- WHAT THE TASK REQUIRES: Look through the entries below for the line that contains "## **4. 队列 (Queue)**", then set down that line and each one after it exactly, through the last.

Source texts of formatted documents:
━━━━━━━━━━

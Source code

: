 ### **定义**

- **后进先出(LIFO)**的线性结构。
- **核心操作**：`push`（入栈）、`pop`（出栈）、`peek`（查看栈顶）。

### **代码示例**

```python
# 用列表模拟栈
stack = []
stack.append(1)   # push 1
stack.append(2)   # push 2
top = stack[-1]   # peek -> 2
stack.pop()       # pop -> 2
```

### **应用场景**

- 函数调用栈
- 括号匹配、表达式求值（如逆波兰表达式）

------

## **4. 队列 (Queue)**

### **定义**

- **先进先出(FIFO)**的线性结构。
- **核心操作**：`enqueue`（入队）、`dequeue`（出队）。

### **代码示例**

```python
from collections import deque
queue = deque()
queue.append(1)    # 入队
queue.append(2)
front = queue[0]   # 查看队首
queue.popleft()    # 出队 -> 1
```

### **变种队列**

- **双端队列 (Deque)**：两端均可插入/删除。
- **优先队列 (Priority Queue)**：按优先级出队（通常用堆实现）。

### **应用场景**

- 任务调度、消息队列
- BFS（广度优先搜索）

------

━━━━━━━━━━

- TASK RESULT:
## **4. 队列 (Queue)**

### **定义**

- **先进先出(FIFO)**的线性结构。
- **核心操作**：`enqueue`（入队）、`dequeue`（出队）。

### **代码示例**

```python
from collections import deque
queue = deque()
queue.append(1)    # 入队
queue.append(2)
front = queue[0]   # 查看队首
queue.popleft()    # 出队 -> 1
```

### **变种队列**

- **双端队列 (Deque)**：两端均可插入/删除。
- **优先队列 (Priority Queue)**：按优先级出队（通常用堆实现）。

### **应用场景**

- 任务调度、消息队列
- BFS（广度优先搜索）

------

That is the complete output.